Source texts of formatted documents:
○ ○ ○ ○ ○ ○ ○

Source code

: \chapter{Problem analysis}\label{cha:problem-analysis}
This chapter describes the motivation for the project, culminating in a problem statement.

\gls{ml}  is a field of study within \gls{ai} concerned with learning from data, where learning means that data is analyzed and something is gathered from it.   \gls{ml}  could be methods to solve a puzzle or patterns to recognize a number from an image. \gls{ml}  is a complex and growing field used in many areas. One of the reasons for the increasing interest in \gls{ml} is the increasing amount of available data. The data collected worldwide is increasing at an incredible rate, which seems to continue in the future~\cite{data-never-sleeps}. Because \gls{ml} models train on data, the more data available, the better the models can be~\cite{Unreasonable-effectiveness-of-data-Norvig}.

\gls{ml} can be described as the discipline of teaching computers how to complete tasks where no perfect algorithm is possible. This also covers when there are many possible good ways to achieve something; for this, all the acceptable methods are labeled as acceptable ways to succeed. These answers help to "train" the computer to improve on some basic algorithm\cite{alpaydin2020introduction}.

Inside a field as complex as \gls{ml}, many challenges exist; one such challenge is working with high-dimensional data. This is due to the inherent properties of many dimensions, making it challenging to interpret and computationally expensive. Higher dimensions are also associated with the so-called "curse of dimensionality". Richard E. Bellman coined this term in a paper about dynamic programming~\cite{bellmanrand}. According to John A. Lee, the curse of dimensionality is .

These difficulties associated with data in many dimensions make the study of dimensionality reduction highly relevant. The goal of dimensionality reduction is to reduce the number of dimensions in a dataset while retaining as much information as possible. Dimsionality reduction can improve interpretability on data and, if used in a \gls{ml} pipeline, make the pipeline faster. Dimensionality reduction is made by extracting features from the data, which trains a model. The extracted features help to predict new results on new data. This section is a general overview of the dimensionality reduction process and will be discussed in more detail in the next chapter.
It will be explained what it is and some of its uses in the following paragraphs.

○ ○ ○ ○ ○ ○ ○

* Your assignment: Please retype, with no changes, the lines that run from the first line of the entries to the line with "This chapter describes", both ends included.

* Problem solution:
Source code

: \chapter{Problem analysis}\label{cha:problem-analysis}
This chapter describes the motivation for the project, culminating in a problem statement.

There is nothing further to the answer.